When looking at duplicate khipus, it was astonishing how different they looked in the khipu field guide. It revealed, stunningly, how inconsistent khipu recordings can be. For example, compare the following two recordings/images, AS208 and UR083, both of the SAME khipu. Take a moment to see why simply comparing cord values and colors may fail:



Do you see what happened? A slow glance will reveal that Urton chose to read the khipu in the reverse direction from Ascher. While a clustering search based on comparing cord values and colors might be effective at locating duplicate khipu, it is unlikely to be more informative about the nature of khipu in general!

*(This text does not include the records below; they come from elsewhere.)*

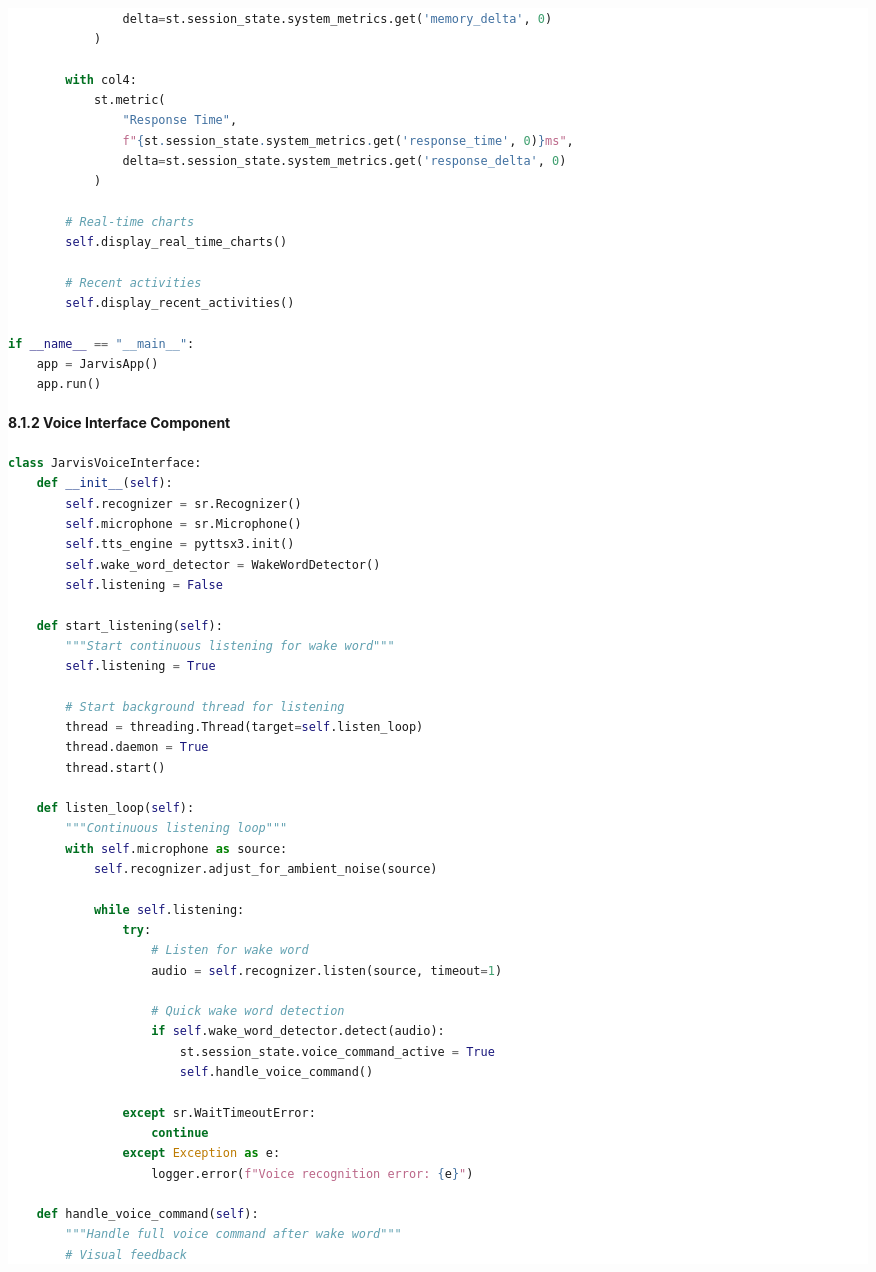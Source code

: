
 ```python
                delta=st.session_state.system_metrics.get('memory_delta', 0)
            )
            
        with col4:
            st.metric(
                "Response Time",
                f"{st.session_state.system_metrics.get('response_time', 0)}ms",
                delta=st.session_state.system_metrics.get('response_delta', 0)
            )
            
        # Real-time charts
        self.display_real_time_charts()
        
        # Recent activities
        self.display_recent_activities()

if __name__ == "__main__":
    app = JarvisApp()
    app.run()
```

#### 8.1.2 Voice Interface Component
```python
class JarvisVoiceInterface:
    def __init__(self):
        self.recognizer = sr.Recognizer()
        self.microphone = sr.Microphone()
        self.tts_engine = pyttsx3.init()
        self.wake_word_detector = WakeWordDetector()
        self.listening = False
        
    def start_listening(self):
        """Start continuous listening for wake word"""
        self.listening = True
        
        # Start background thread for listening
        thread = threading.Thread(target=self.listen_loop)
        thread.daemon = True
        thread.start()
        
    def listen_loop(self):
        """Continuous listening loop"""
        with self.microphone as source:
            self.recognizer.adjust_for_ambient_noise(source)
            
            while self.listening:
                try:
                    # Listen for wake word
                    audio = self.recognizer.listen(source, timeout=1)
                    
                    # Quick wake word detection
                    if self.wake_word_detector.detect(audio):
                        st.session_state.voice_command_active = True
                        self.handle_voice_command()
                        
                except sr.WaitTimeoutError:
                    continue
                except Exception as e:
                    logger.error(f"Voice recognition error: {e}")
                    
    def handle_voice_command(self):
        """Handle full voice command after wake word"""
        # Visual feedback
```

Incidentally, the study of white as a leading pendant color on sum clusters, indicates that Ascher’s reading is likely the correct direction.

3. Benford’s Law

Like, Hierarchical Clustering, Benford’s Law was previously examined in the Khipu Field Guide. A more in-depth analysis of Benford’s Law is provided here. The Benford Law analysis indicates that the majority of cataloged khipus are accounting in nature.

4. Zipf’s Law

Another approach to understanding if khipus are linguistic in nature, is an examination of their various distributions of color, cord-value, etc., according to Zipf’s law. Zipf’s Law, as a linguistic measure has been extensively studied, and it’s general conclusions apply to all forms of human language.

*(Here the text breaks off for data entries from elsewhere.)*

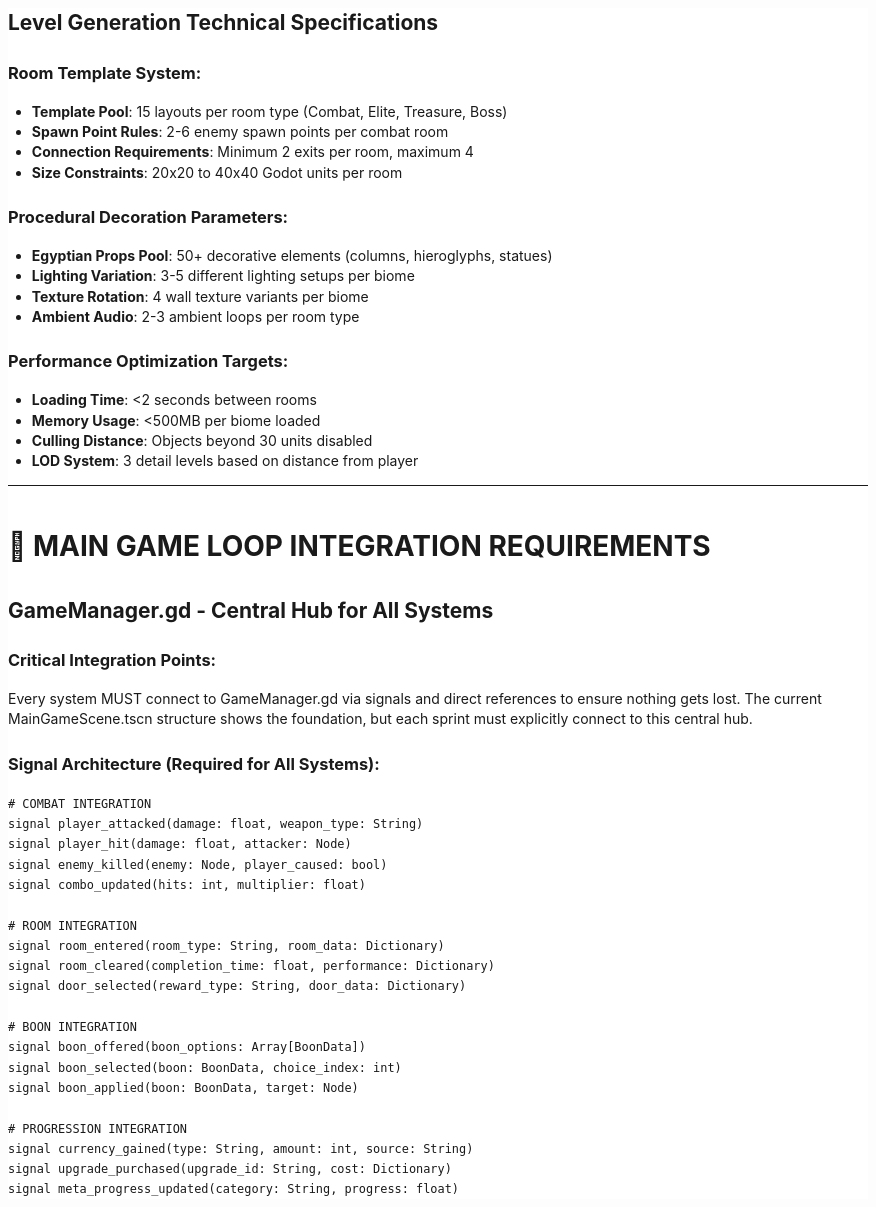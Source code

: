 ## **Level Generation Technical Specifications**

### **Room Template System:**
- **Template Pool**: 15 layouts per room type (Combat, Elite, Treasure, Boss)
- **Spawn Point Rules**: 2-6 enemy spawn points per combat room
- **Connection Requirements**: Minimum 2 exits per room, maximum 4
- **Size Constraints**: 20x20 to 40x40 Godot units per room

### **Procedural Decoration Parameters:**
- **Egyptian Props Pool**: 50+ decorative elements (columns, hieroglyphs, statues)
- **Lighting Variation**: 3-5 different lighting setups per biome
- **Texture Rotation**: 4 wall texture variants per biome
- **Ambient Audio**: 2-3 ambient loops per room type

### **Performance Optimization Targets:**
- **Loading Time**: <2 seconds between rooms
- **Memory Usage**: <500MB per biome loaded
- **Culling Distance**: Objects beyond 30 units disabled
- **LOD System**: 3 detail levels based on distance from player

---

# 🔗 MAIN GAME LOOP INTEGRATION REQUIREMENTS

## **GameManager.gd - Central Hub for All Systems**

### **Critical Integration Points:**
Every system MUST connect to GameManager.gd via signals and direct references to ensure nothing gets lost. The current MainGameScene.tscn structure shows the foundation, but each sprint must explicitly connect to this central hub.

### **Signal Architecture (Required for All Systems):**
```gdscript
# COMBAT INTEGRATION
signal player_attacked(damage: float, weapon_type: String)
signal player_hit(damage: float, attacker: Node)
signal enemy_killed(enemy: Node, player_caused: bool)
signal combo_updated(hits: int, multiplier: float)

# ROOM INTEGRATION  
signal room_entered(room_type: String, room_data: Dictionary)
signal room_cleared(completion_time: float, performance: Dictionary)
signal door_selected(reward_type: String, door_data: Dictionary)

# BOON INTEGRATION
signal boon_offered(boon_options: Array[BoonData])
signal boon_selected(boon: BoonData, choice_index: int)
signal boon_applied(boon: BoonData, target: Node)

# PROGRESSION INTEGRATION
signal currency_gained(type: String, amount: int, source: String)
signal upgrade_purchased(upgrade_id: String, cost: Dictionary)
signal meta_progress_updated(category: String, progress: float)
```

Zipf’s Law, like Benford’s Law is a similar power curve, although it is different in distribution than Benford’s Law. The study of khipus, using Zipf’s Law, once again, diminishes the argument that khipus are linguistic in nature.

5. Conclusions

  • Inferences on cord colors and values across khipus is difficult due to differences in measurement techniques and approaches by their measurer. The only things that seem consistently accurate are cord lengths and long-knot locations. As a consequence, clustering is not a very reliable technique for khipu analysis.
  • The Ascher sum relationships study shows that the majority of khipus have some sort of summation relationship, indicating that khipus are an “accounting” of something.
  • An study of Benford’s Law indicates that the majority of khipus are an “accounting” of something.
  • Applications of Zipf’s Law to various possible information encodings, such as color or cord value, indicates that the majority of khipus are not likely to be a linguistic representation.